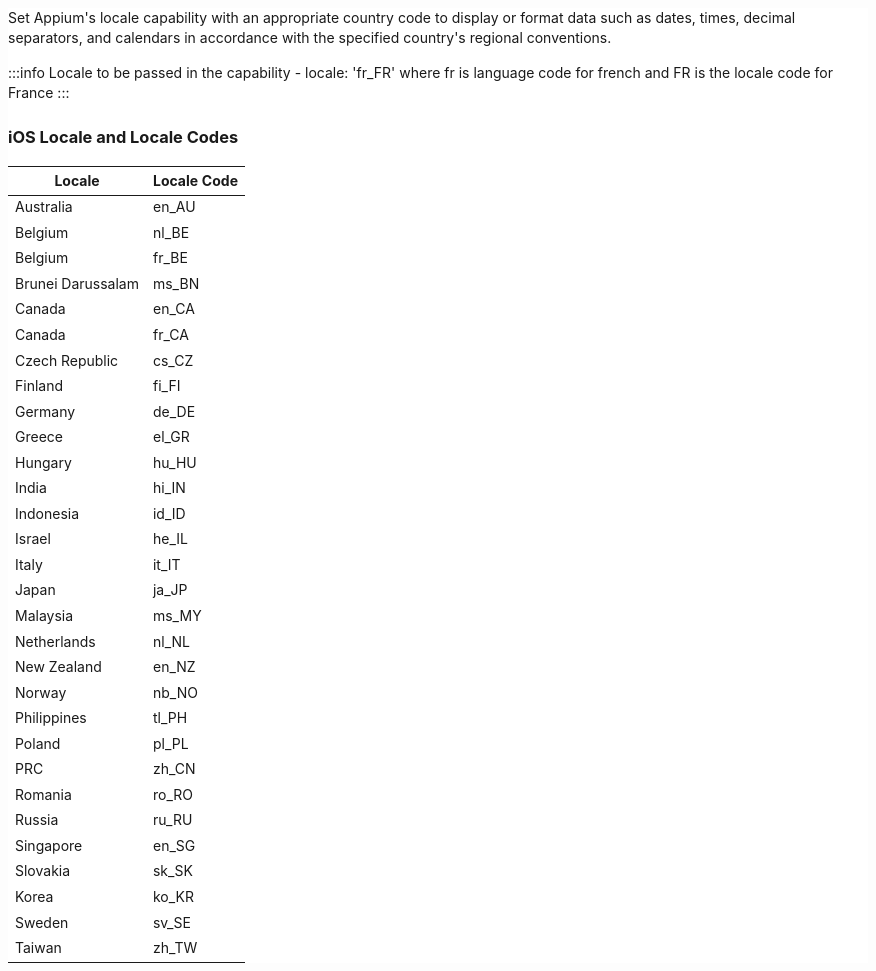 Set Appium's locale capability with an appropriate country code to display or format data such as dates, times, decimal separators, and calendars in accordance with the specified country's regional conventions.

:::info
Locale to be passed in the capability - locale: 'fr_FR' where fr is language code for french and FR is the locale code for France
:::
### iOS Locale and Locale Codes

| Locale                 | Locale Code                |
| -----------------------| ---------------------------|
| Australia              | en_AU                      |
| Belgium                | nl_BE                      |
| Belgium                | fr_BE                      |
| Brunei Darussalam      | ms_BN                      |
| Canada                 | en_CA                      |
| Canada                 | fr_CA                      |
| Czech Republic         | cs_CZ                      |
| Finland                | fi_FI                      |
| Germany                | de_DE                      |
| Greece                 | el_GR                      |
| Hungary                | hu_HU                      |
| India                  | hi_IN                      |
| Indonesia              | id_ID                      |
| Israel                 | he_IL                      |
| Italy                  | it_IT                      |
| Japan                  | ja_JP                      |
| Malaysia               | ms_MY                      |
| Netherlands            | nl_NL                      |
| New Zealand            | en_NZ                      |
| Norway                 | nb_NO                      |
| Philippines            | tl_PH                      |
| Poland                 | pl_PL                      |
| PRC                    | zh_CN                      |
| Romania                | ro_RO                      |
| Russia                 | ru_RU                      |
| Singapore              | en_SG                      |
| Slovakia               | sk_SK                      |
| Korea                  | ko_KR                      |
| Sweden                 | sv_SE                      |
| Taiwan                 | zh_TW                      |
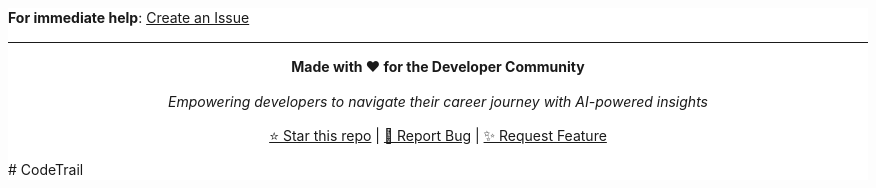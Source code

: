 **For immediate help**: [Create an Issue](https://github.com/piyushrajyadav/CodeTrail/issues/new)

---

<div align="center">

**Made with ❤️ for the Developer Community**

*Empowering developers to navigate their career journey with AI-powered insights*

[⭐ Star this repo](https://github.com/piyushrajyadav/CodeTrail) | [🐛 Report Bug](https://github.com/piyushrajyadav/CodeTrail/issues) | [✨ Request Feature](https://github.com/piyushrajyadav/CodeTrail/issues)

</div>
# CodeTrail
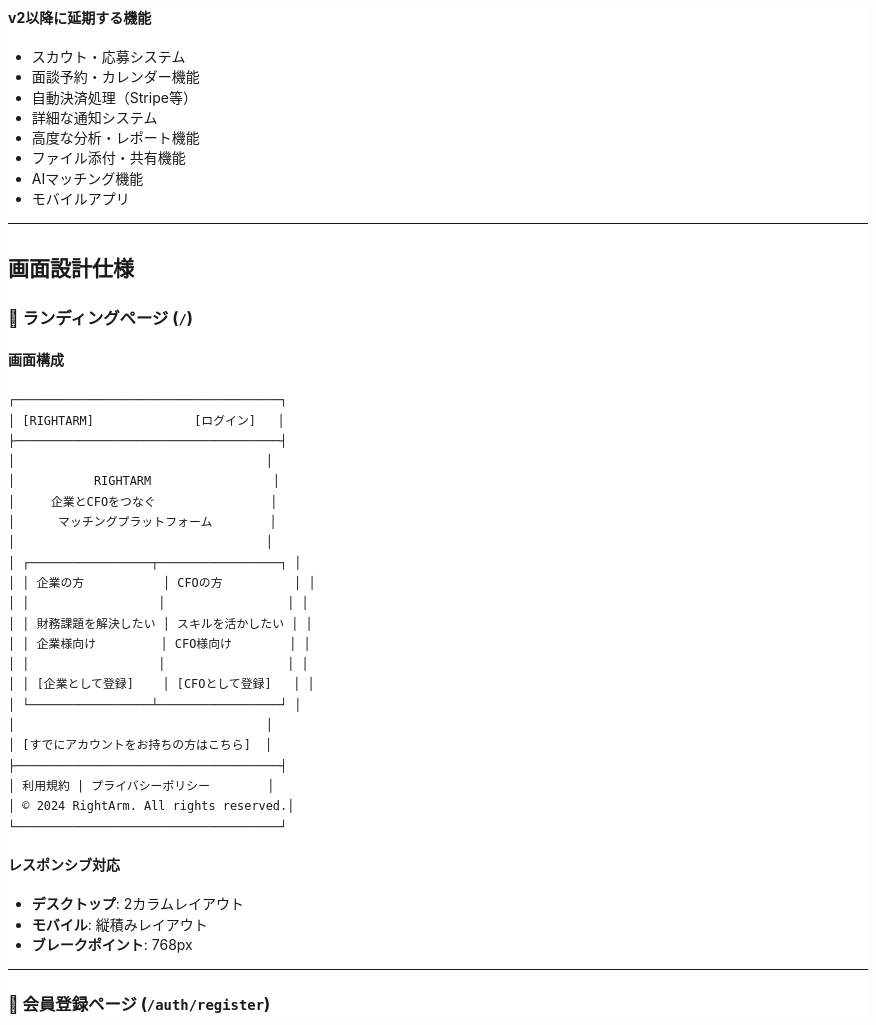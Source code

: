 #### v2以降に延期する機能
- スカウト・応募システム
- 面談予約・カレンダー機能
- 自動決済処理（Stripe等）
- 詳細な通知システム
- 高度な分析・レポート機能
- ファイル添付・共有機能
- AIマッチング機能
- モバイルアプリ

---

## 画面設計仕様

### 🌟 ランディングページ (`/`)

#### 画面構成
```
┌─────────────────────────────────────┐
│ [RIGHTARM]              [ログイン]   │
├─────────────────────────────────────┤
│                                   │
│           RIGHTARM                 │
│     企業とCFOをつなぐ                │
│      マッチングプラットフォーム        │
│                                   │
│ ┌─────────────────┬─────────────────┐ │
│ │ 企業の方           │ CFOの方          │ │
│ │                  │                 │ │
│ │ 財務課題を解決したい │ スキルを活かしたい │ │
│ │ 企業様向け         │ CFO様向け        │ │
│ │                  │                 │ │
│ │ [企業として登録]    │ [CFOとして登録]   │ │
│ └─────────────────┴─────────────────┘ │
│                                   │
│ [すでにアカウントをお持ちの方はこちら]  │
├─────────────────────────────────────┤
│ 利用規約 | プライバシーポリシー        │
│ © 2024 RightArm. All rights reserved.│
└─────────────────────────────────────┘
```

#### レスポンシブ対応
- **デスクトップ**: 2カラムレイアウト
- **モバイル**: 縦積みレイアウト
- **ブレークポイント**: 768px

---

### 🔐 会員登録ページ (`/auth/register`)

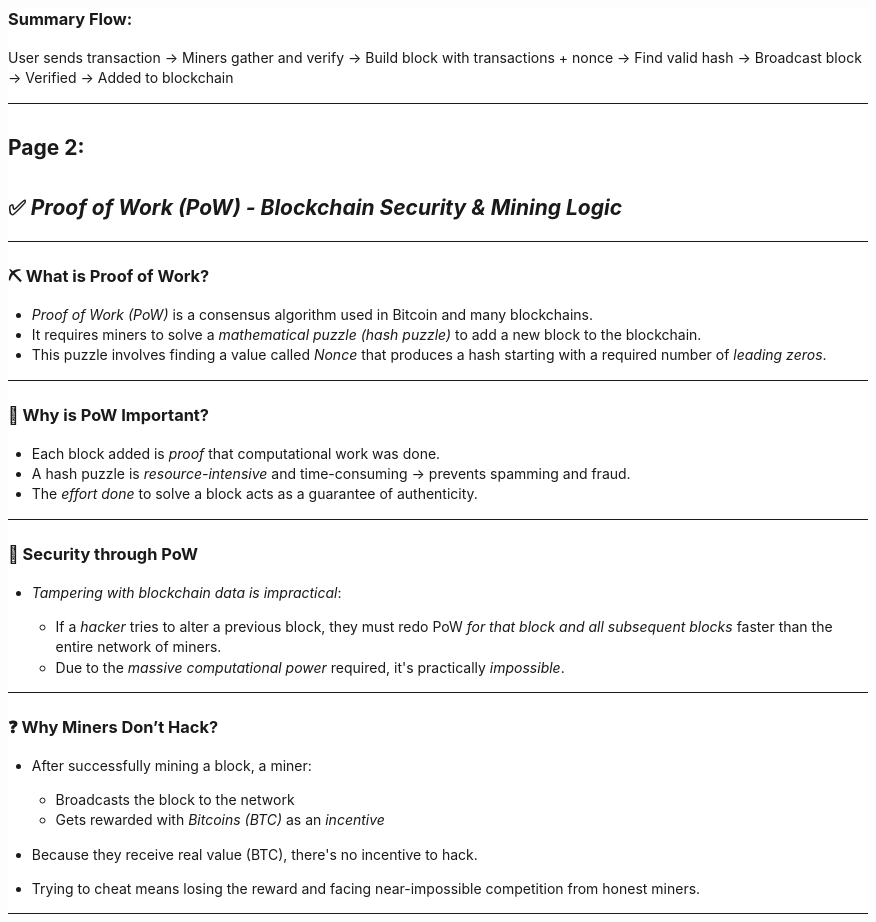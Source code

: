 ### Summary Flow:


User sends transaction → Miners gather and verify → Build block with transactions + nonce → Find valid hash → Broadcast block → Verified → Added to blockchain


---

## Page 2: 

## ✅ *Proof of Work (PoW) - Blockchain Security & Mining Logic*

---

### ⛏ What is Proof of Work?

* *Proof of Work (PoW)* is a consensus algorithm used in Bitcoin and many blockchains.
* It requires miners to solve a *mathematical puzzle (hash puzzle)* to add a new block to the blockchain.
* This puzzle involves finding a value called *Nonce* that produces a hash starting with a required number of *leading zeros*.

---

### 🧠 Why is PoW Important?

* Each block added is *proof* that computational work was done.
* A hash puzzle is *resource-intensive* and time-consuming → prevents spamming and fraud.
* The *effort done* to solve a block acts as a guarantee of authenticity.

---

### 🔐 Security through PoW

* *Tampering with blockchain data is impractical*:

  * If a *hacker* tries to alter a previous block, they must redo PoW *for that block and all subsequent blocks* faster than the entire network of miners.
  * Due to the *massive computational power* required, it's practically *impossible*.

---

### ❓ Why Miners Don’t Hack?

* After successfully mining a block, a miner:

  * Broadcasts the block to the network
  * Gets rewarded with *Bitcoins (BTC)* as an *incentive*
* Because they receive real value (BTC), there's no incentive to hack.
* Trying to cheat means losing the reward and facing near-impossible competition from honest miners.

---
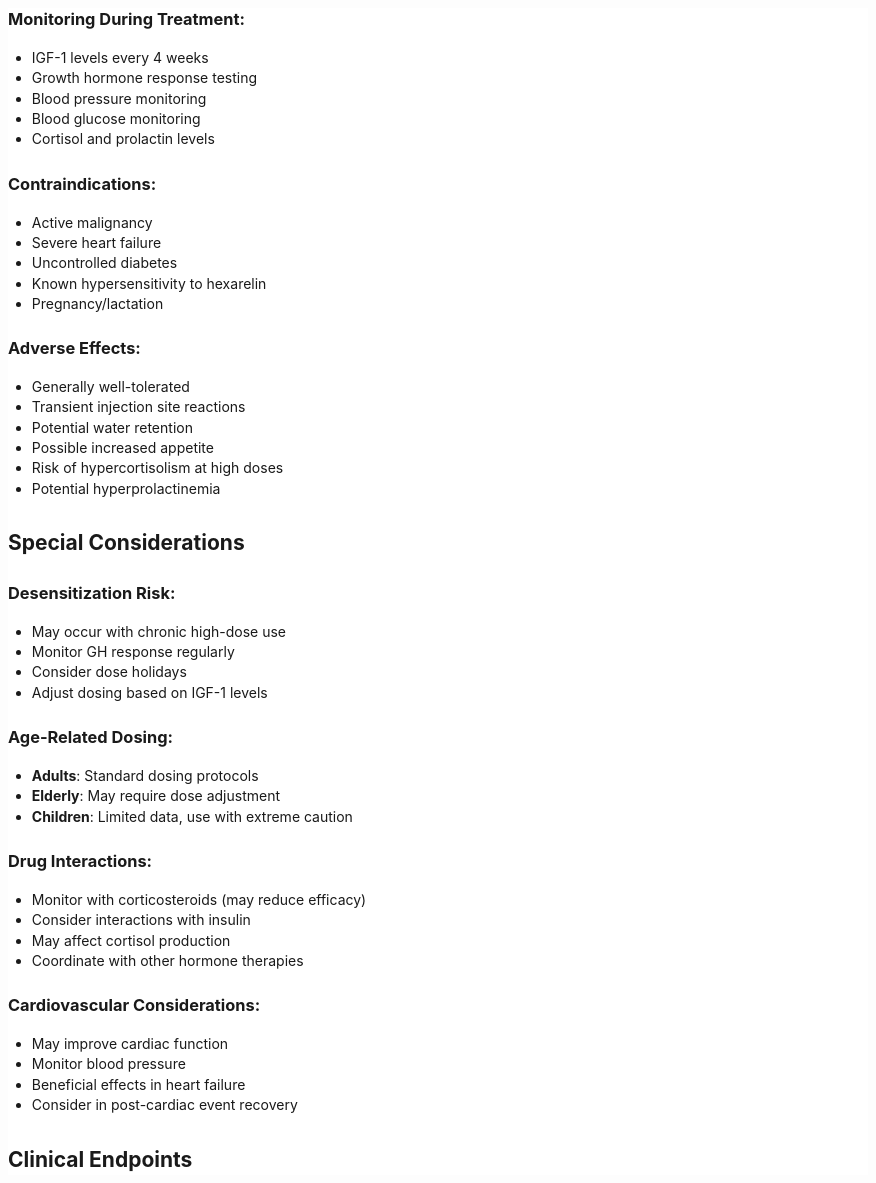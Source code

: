 ### Monitoring During Treatment:
- IGF-1 levels every 4 weeks
- Growth hormone response testing
- Blood pressure monitoring
- Blood glucose monitoring
- Cortisol and prolactin levels

### Contraindications:
- Active malignancy
- Severe heart failure
- Uncontrolled diabetes
- Known hypersensitivity to hexarelin
- Pregnancy/lactation

### Adverse Effects:
- Generally well-tolerated
- Transient injection site reactions
- Potential water retention
- Possible increased appetite
- Risk of hypercortisolism at high doses
- Potential hyperprolactinemia

## Special Considerations

### Desensitization Risk:
- May occur with chronic high-dose use
- Monitor GH response regularly
- Consider dose holidays
- Adjust dosing based on IGF-1 levels

### Age-Related Dosing:
- **Adults**: Standard dosing protocols
- **Elderly**: May require dose adjustment
- **Children**: Limited data, use with extreme caution

### Drug Interactions:
- Monitor with corticosteroids (may reduce efficacy)
- Consider interactions with insulin
- May affect cortisol production
- Coordinate with other hormone therapies

### Cardiovascular Considerations:
- May improve cardiac function
- Monitor blood pressure
- Beneficial effects in heart failure
- Consider in post-cardiac event recovery

## Clinical Endpoints
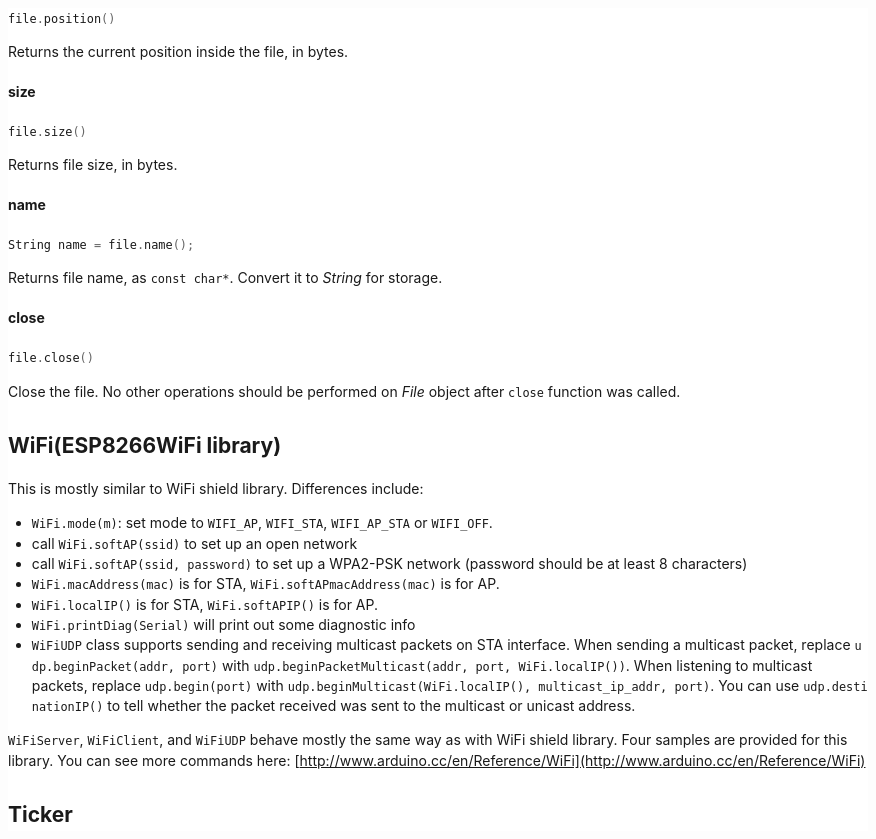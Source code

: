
 ```c++
file.position()
```

Returns the current position inside the file, in bytes.

#### size

```c++
file.size()
```

Returns file size, in bytes.


#### name

```c++
String name = file.name();
```

Returns file name, as `const char*`. Convert it to *String* for storage.

#### close

```c++
file.close()
```

Close the file. No other operations should be performed on *File* object after `close` function was called.

## WiFi(ESP8266WiFi library)

This is mostly similar to WiFi shield library. Differences include:

- `WiFi.mode(m)`: set mode to `WIFI_AP`, `WIFI_STA`, `WIFI_AP_STA` or `WIFI_OFF`.
- call `WiFi.softAP(ssid)` to set up an open network
- call `WiFi.softAP(ssid, password)` to set up a WPA2-PSK network (password should be at least 8 characters)
- `WiFi.macAddress(mac)` is for STA, `WiFi.softAPmacAddress(mac)` is for AP.
- `WiFi.localIP()` is for STA, `WiFi.softAPIP()` is for AP.
- `WiFi.printDiag(Serial)` will print out some diagnostic info
- `WiFiUDP` class supports sending and receiving multicast packets on STA interface.
When sending a multicast packet, replace `udp.beginPacket(addr, port)` with
`udp.beginPacketMulticast(addr, port, WiFi.localIP())`.
When listening to multicast packets, replace `udp.begin(port)` with
`udp.beginMulticast(WiFi.localIP(), multicast_ip_addr, port)`.
You can use `udp.destinationIP()` to tell whether the packet received was
sent to the multicast or unicast address.

`WiFiServer`, `WiFiClient`, and `WiFiUDP` behave mostly the same way as with WiFi shield library.
Four samples are provided for this library.
You can see more commands here: [http://www.arduino.cc/en/Reference/WiFi](http://www.arduino.cc/en/Reference/WiFi)

## Ticker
_ _ _ _ _
_EXERCISE DIRECTIONS_. Leave out the images and copy all remaining data word for word.

_REPLY_.
 Set Appium's locale capability with an appropriate country code to display or format data such as dates, times, decimal separators, and calendars in accordance with the specified country's regional conventions.

:::info
Locale to be passed in the capability - locale: 'fr_FR' where fr is language code for french and FR is the locale code for France
:::
### iOS Locale and Locale Codes

| Locale                 | Locale Code                |
| -----------------------| ---------------------------|
| Australia              | en_AU                      |
| Belgium                | nl_BE                      |
| Belgium                | fr_BE                      |
| Brunei Darussalam      | ms_BN                      |
| Canada                 | en_CA                      |
| Canada                 | fr_CA                      |
| Czech Republic         | cs_CZ                      |
| Finland                | fi_FI                      |
| Germany                | de_DE                      |
| Greece                 | el_GR                      |
| Hungary                | hu_HU                      |
| India                  | hi_IN                      |
| Indonesia              | id_ID                      |
| Israel                 | he_IL                      |
| Italy                  | it_IT                      |
| Japan                  | ja_JP                      |
| Malaysia               | ms_MY                      |
| Netherlands            | nl_NL                      |
| New Zealand            | en_NZ                      |
| Norway                 | nb_NO                      |
| Philippines            | tl_PH                      |
| Poland                 | pl_PL                      |
| PRC                    | zh_CN                      |
| Romania                | ro_RO                      |
| Russia                 | ru_RU                      |
| Singapore              | en_SG                      |
| Slovakia               | sk_SK                      |
| Korea                  | ko_KR                      |
| Sweden                 | sv_SE                      |
| Taiwan                 | zh_TW                      |
Source code

: **For immediate help**: [Create an Issue](https://github.com/piyushrajyadav/CodeTrail/issues/new)

---

<div align="center">

**Made with ❤️ for the Developer Community**

*Empowering developers to navigate their career journey with AI-powered insights*

[⭐ Star this repo](https://github.com/piyushrajyadav/CodeTrail) | [🐛 Report Bug](https://github.com/piyushrajyadav/CodeTrail/issues) | [✨ Request Feature](https://github.com/piyushrajyadav/CodeTrail/issues)

</div>
# CodeTrail
Source code

: #### v2以降に延期する機能
- スカウト・応募システム
- 面談予約・カレンダー機能
- 自動決済処理（Stripe等）
- 詳細な通知システム
- 高度な分析・レポート機能
- ファイル添付・共有機能
- AIマッチング機能
- モバイルアプリ

---

## 画面設計仕様

### 🌟 ランディングページ (`/`)

#### 画面構成
```
┌─────────────────────────────────────┐
│ [RIGHTARM]              [ログイン]   │
├─────────────────────────────────────┤
│                                   │
│           RIGHTARM                 │
│     企業とCFOをつなぐ                │
│      マッチングプラットフォーム        │
│                                   │
│ ┌─────────────────┬─────────────────┐ │
│ │ 企業の方           │ CFOの方          │ │
│ │                  │                 │ │
│ │ 財務課題を解決したい │ スキルを活かしたい │ │
│ │ 企業様向け         │ CFO様向け        │ │
│ │                  │                 │ │
│ │ [企業として登録]    │ [CFOとして登録]   │ │
│ └─────────────────┴─────────────────┘ │
│                                   │
│ [すでにアカウントをお持ちの方はこちら]  │
├─────────────────────────────────────┤
│ 利用規約 | プライバシーポリシー        │
│ © 2024 RightArm. All rights reserved.│
└─────────────────────────────────────┘
```

#### レスポンシブ対応
- **デスクトップ**: 2カラムレイアウト
- **モバイル**: 縦積みレイアウト
- **ブレークポイント**: 768px

---

### 🔐 会員登録ページ (`/auth/register`)

Source code

: ### Summary Flow:


User sends transaction → Miners gather and verify → Build block with transactions + nonce → Find valid hash → Broadcast block → Verified → Added to blockchain


---

## Page 2: 

## ✅ *Proof of Work (PoW) - Blockchain Security & Mining Logic*

---

### ⛏ What is Proof of Work?

* *Proof of Work (PoW)* is a consensus algorithm used in Bitcoin and many blockchains.
* It requires miners to solve a *mathematical puzzle (hash puzzle)* to add a new block to the blockchain.
* This puzzle involves finding a value called *Nonce* that produces a hash starting with a required number of *leading zeros*.

---

### 🧠 Why is PoW Important?

* Each block added is *proof* that computational work was done.
* A hash puzzle is *resource-intensive* and time-consuming → prevents spamming and fraud.
* The *effort done* to solve a block acts as a guarantee of authenticity.

---

### 🔐 Security through PoW

* *Tampering with blockchain data is impractical*:

  * If a *hacker* tries to alter a previous block, they must redo PoW *for that block and all subsequent blocks* faster than the entire network of miners.
  * Due to the *massive computational power* required, it's practically *impossible*.

---

### ❓ Why Miners Don’t Hack?

* After successfully mining a block, a miner:

  * Broadcasts the block to the network
  * Gets rewarded with *Bitcoins (BTC)* as an *incentive*
* Because they receive real value (BTC), there's no incentive to hack.
* Trying to cheat means losing the reward and facing near-impossible competition from honest miners.

---
Source code

: ### Monitoring During Treatment:
- IGF-1 levels every 4 weeks
- Growth hormone response testing
- Blood pressure monitoring
- Blood glucose monitoring
- Cortisol and prolactin levels

### Contraindications:
- Active malignancy
- Severe heart failure
- Uncontrolled diabetes
- Known hypersensitivity to hexarelin
- Pregnancy/lactation

### Adverse Effects:
- Generally well-tolerated
- Transient injection site reactions
- Potential water retention
- Possible increased appetite
- Risk of hypercortisolism at high doses
- Potential hyperprolactinemia

## Special Considerations

### Desensitization Risk:
- May occur with chronic high-dose use
- Monitor GH response regularly
- Consider dose holidays
- Adjust dosing based on IGF-1 levels

### Age-Related Dosing:
- **Adults**: Standard dosing protocols
- **Elderly**: May require dose adjustment
- **Children**: Limited data, use with extreme caution

### Drug Interactions:
- Monitor with corticosteroids (may reduce efficacy)
- Consider interactions with insulin
- May affect cortisol production
- Coordinate with other hormone therapies

### Cardiovascular Considerations:
- May improve cardiac function
- Monitor blood pressure
- Beneficial effects in heart failure
- Consider in post-cardiac event recovery

## Clinical Endpoints
Source code

:
 ```c++
file.position()
```

Returns the current position inside the file, in bytes.

#### size

```c++
file.size()
```

Returns file size, in bytes.


#### name

```c++
String name = file.name();
```

Returns file name, as `const char*`. Convert it to *String* for storage.

#### close

```c++
file.close()
```

Close the file. No other operations should be performed on *File* object after `close` function was called.

## WiFi(ESP8266WiFi library)

This is mostly similar to WiFi shield library. Differences include:

- `WiFi.mode(m)`: set mode to `WIFI_AP`, `WIFI_STA`, `WIFI_AP_STA` or `WIFI_OFF`.
- call `WiFi.softAP(ssid)` to set up an open network
- call `WiFi.softAP(ssid, password)` to set up a WPA2-PSK network (password should be at least 8 characters)
- `WiFi.macAddress(mac)` is for STA, `WiFi.softAPmacAddress(mac)` is for AP.
- `WiFi.localIP()` is for STA, `WiFi.softAPIP()` is for AP.
- `WiFi.printDiag(Serial)` will print out some diagnostic info
- `WiFiUDP` class supports sending and receiving multicast packets on STA interface.
When sending a multicast packet, replace `udp.beginPacket(addr, port)` with
`udp.beginPacketMulticast(addr, port, WiFi.localIP())`.
When listening to multicast packets, replace `udp.begin(port)` with
`udp.beginMulticast(WiFi.localIP(), multicast_ip_addr, port)`.
You can use `udp.destinationIP()` to tell whether the packet received was
sent to the multicast or unicast address.

`WiFiServer`, `WiFiClient`, and `WiFiUDP` behave mostly the same way as with WiFi shield library.
Four samples are provided for this library.
You can see more commands here: [http://www.arduino.cc/en/Reference/WiFi](http://www.arduino.cc/en/Reference/WiFi)

## Ticker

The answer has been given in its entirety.